RECORDS SHOWN: Begin

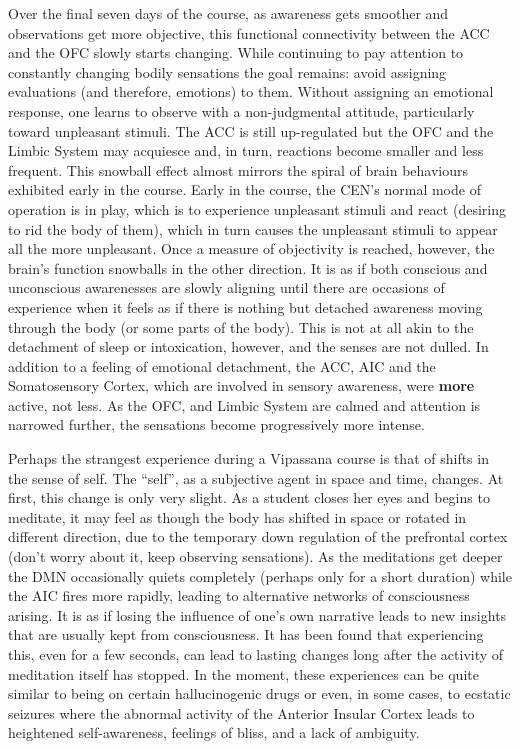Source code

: \documentclass[a4paper, amsfonts, amssymb, amsmath, reprint, showkeys, nofootinbib, twoside]{revtex4-1}
\begin{document}
Over the final seven days of the course, as awareness gets smoother and observations get more objective, this
functional connectivity between the ACC and the OFC slowly starts changing. While
continuing to pay attention to constantly changing bodily sensations the goal remains: avoid
assigning evaluations (and therefore, emotions) to them. Without assigning an
emotional response, one learns to observe with a
non-judgmental attitude, particularly toward unpleasant stimuli. The ACC is still up-regulated 
but the OFC and the Limbic System may acquiesce and, in turn, reactions become smaller and less
frequent. This snowball effect almost mirrors the spiral of brain behaviours
exhibited early in the course. Early in the course, the CEN's normal mode of
operation is in play, which is to experience unpleasant stimuli and react (desiring to rid the body of
them), which in turn causes the unpleasant stimuli to appear all the more
unpleasant. Once a measure of objectivity is reached, however, the brain's function
snowballs in the other direction. It is as if both conscious and unconscious awarenesses are slowly aligning
until there are occasions of experience when it feels as if there is nothing but detached awareness moving
through the body (or some parts of the body). This is not at all akin to the
detachment of sleep or intoxication, however, and the senses are not dulled. In
addition to a feeling of emotional detachment, the ACC, AIC and the Somatosensory
Cortex, which are involved in sensory awareness, were \textbf{more} active, not
less. As the OFC, and Limbic System are calmed and attention is narrowed
further, the sensations become progressively more intense.

Perhaps the strangest experience during a Vipassana course is that of shifts in the
sense of self. The ``self'', as a subjective agent in space and time, changes. At
first, this change is only very slight. As a student closes her eyes and begins to
meditate, it may feel as though the body has shifted in space or rotated in different direction, 
due to the temporary down regulation of the prefrontal cortex (don't worry about it, keep observing
sensations).  As the meditations get deeper the DMN
occasionally quiets completely (perhaps only for a short duration) while the AIC
fires more rapidly, leading to alternative networks of consciousness
arising.  It is
as if losing the influence of one's own narrative leads to new insights that are
usually kept from consciousness. It has been found that experiencing this, even for a
few seconds, can lead to lasting changes long after the activity of meditation itself
has stopped. \cite{alteredtraits} In the moment, these experiences can be quite
similar to being on certain hallucinogenic drugs or even, in some cases, to ecstatic
seizures where the abnormal activity of the Anterior Insular Cortex leads to
heightened self-awareness, feelings of bliss, and a lack of ambiguity. \cite{cortexbliss}
\end{document}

RECORDS SHOWN: End

* ASSIGNMENT
With the pictures left out, restate word for word every line of the data above, from the first down to the line that contains "them), which in".

* EXPECTED OUTPUT
Source code

: \documentclass[a4paper, amsfonts, amssymb, amsmath, reprint, showkeys, nofootinbib, twoside]{revtex4-1}
\begin{document}
Over the final seven days of the course, as awareness gets smoother and observations get more objective, this
functional connectivity between the ACC and the OFC slowly starts changing. While
continuing to pay attention to constantly changing bodily sensations the goal remains: avoid
assigning evaluations (and therefore, emotions) to them. Without assigning an
emotional response, one learns to observe with a
non-judgmental attitude, particularly toward unpleasant stimuli. The ACC is still up-regulated 
but the OFC and the Limbic System may acquiesce and, in turn, reactions become smaller and less
frequent. This snowball effect almost mirrors the spiral of brain behaviours
exhibited early in the course. Early in the course, the CEN's normal mode of
operation is in play, which is to experience unpleasant stimuli and react (desiring to rid the body of
them), which in turn causes the unpleasant stimuli to appear all the more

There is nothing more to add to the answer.